Just we all seem to agree that everyone must have one– that it’s no longer optional, Mark C. Taylor throws the whole thing into question. I’m sure he doesn’t question that we all must have one, he simply questions what a college education is– or rather what it should be in this emerging network culture. He outlines his ideas in a piece for the NY Times. In brief, here are his six points:

  1. Restructure the curriculum, beginning with the graduate program and proceeding as quickly as possible to undergraduate programs. The division-of-labor model of separate departments is obsolete and must be replaced with a curriculum structures like a web or complex adaptive network.
  2. Abolish permanent departments, even for undergraduate education, and create problem focused programs. These constantly evolving programs would have sunset clauses, and every seven years, each one should be evaluated and either abolished, continued or significantly changed. Possible topics might include: Mind, Body, Law, Information, Networks, Language, Space, Time, Media, Money, Life and Water.
  3. Increase collaboration among institutions. All institutions do not need to do all things and technology makes it possible for schools to form partnerships to share students and faculty. Institutions will be able to expand while contracting.
  4. Transform the traditional dissertation.
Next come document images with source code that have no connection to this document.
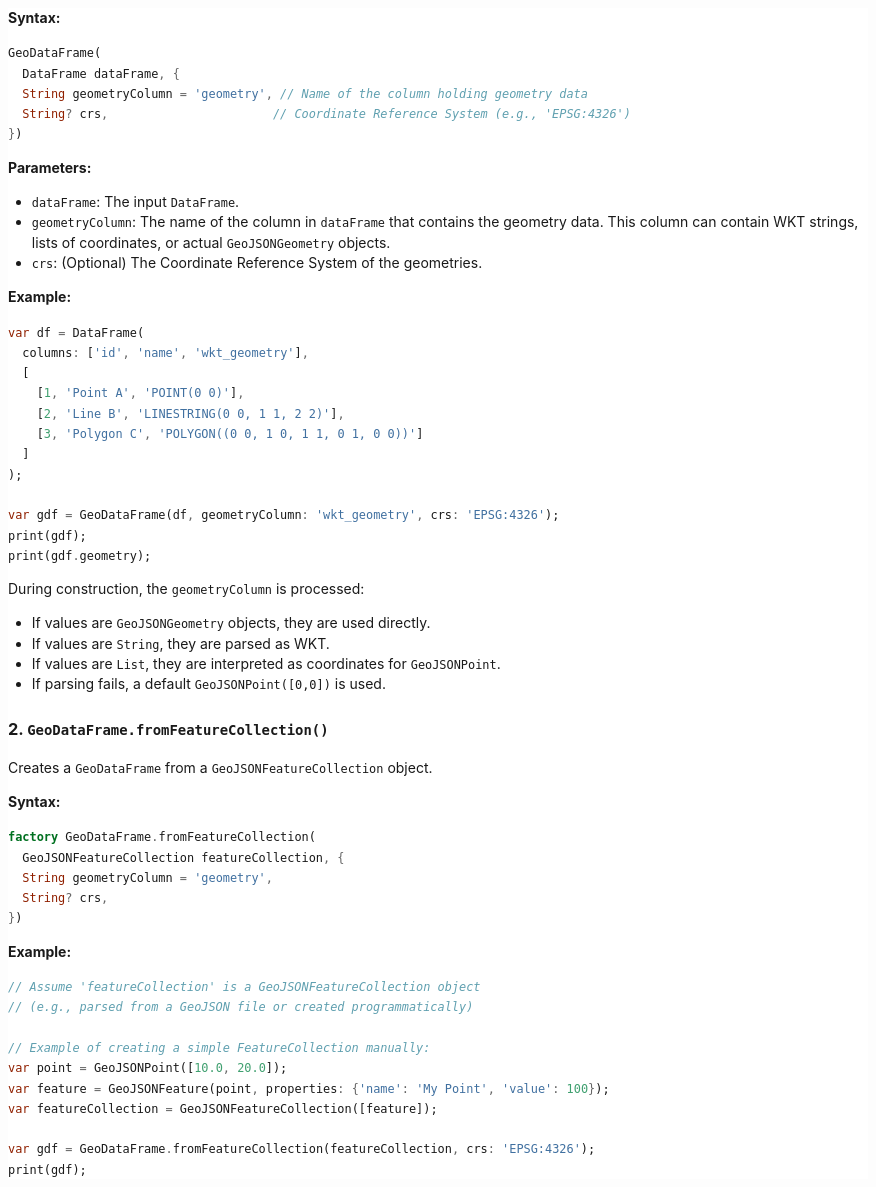 **Syntax:**

```dart
GeoDataFrame(
  DataFrame dataFrame, {
  String geometryColumn = 'geometry', // Name of the column holding geometry data
  String? crs,                       // Coordinate Reference System (e.g., 'EPSG:4326')
})
```

**Parameters:**

- `dataFrame`: The input `DataFrame`.
- `geometryColumn`: The name of the column in `dataFrame` that contains the geometry data. This column can contain WKT strings, lists of coordinates, or actual `GeoJSONGeometry` objects.
- `crs`: (Optional) The Coordinate Reference System of the geometries.

**Example:**

```dart
var df = DataFrame(
  columns: ['id', 'name', 'wkt_geometry'],
  [
    [1, 'Point A', 'POINT(0 0)'],
    [2, 'Line B', 'LINESTRING(0 0, 1 1, 2 2)'],
    [3, 'Polygon C', 'POLYGON((0 0, 1 0, 1 1, 0 1, 0 0))']
  ]
);

var gdf = GeoDataFrame(df, geometryColumn: 'wkt_geometry', crs: 'EPSG:4326');
print(gdf);
print(gdf.geometry);
```

During construction, the `geometryColumn` is processed:
- If values are `GeoJSONGeometry` objects, they are used directly.
- If values are `String`, they are parsed as WKT.
- If values are `List`, they are interpreted as coordinates for `GeoJSONPoint`.
- If parsing fails, a default `GeoJSONPoint([0,0])` is used.

### 2. `GeoDataFrame.fromFeatureCollection()`

Creates a `GeoDataFrame` from a `GeoJSONFeatureCollection` object.

**Syntax:**

```dart
factory GeoDataFrame.fromFeatureCollection(
  GeoJSONFeatureCollection featureCollection, {
  String geometryColumn = 'geometry',
  String? crs,
})
```

**Example:**

```dart
// Assume 'featureCollection' is a GeoJSONFeatureCollection object
// (e.g., parsed from a GeoJSON file or created programmatically)

// Example of creating a simple FeatureCollection manually:
var point = GeoJSONPoint([10.0, 20.0]);
var feature = GeoJSONFeature(point, properties: {'name': 'My Point', 'value': 100});
var featureCollection = GeoJSONFeatureCollection([feature]);

var gdf = GeoDataFrame.fromFeatureCollection(featureCollection, crs: 'EPSG:4326');
print(gdf);
```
Do not write traditional traditional papers or graduate theses, rather develop analytic treatments in formats from hypertext and Web sites to films and video games.
  5. Expand the range of professional options for graduate students. Most graduate students will never hold the kind of job for which they are being trained.
  6. Impose mandatory retirement and abolish tenure. Tenure should be replaced with seven year contracts, which like the programs in which faculty teach, can be terminated or renewed.

Is our emerging network culture really still emerging? Oprah is on Twitter. The Web is already primarily social and is moving fast. The public relations and marketing industries are scrambling to transform themselves to be operational in a two-way many-to-many network grid. Our students are already networked. Imagine if our universities were not only institutions of learning, but also learning institutions– adaptive in the mode we intend our students to be.

Comments

  1. matthew | April 30th, 2009 | 7:00 pm

    Read that NYT piece and this one shortly thereafter:

    http://www.dallasnews.com/sharedcontent/dws/new

    Some people are getting the idea. But education is a bigass ship to turn around. We'll be lucky if the next generation gets halfway there.

  2. cgerrish | May 1st, 2009 | 12:18 pm

    Degrees seem to carry a value as a “token” that is completely unrelated to their substance. Until there's a radical revaluation of the meaning and value of a college education– there won't be change. The “token” — a sort of poll tax, will accepted at all fine business establishments.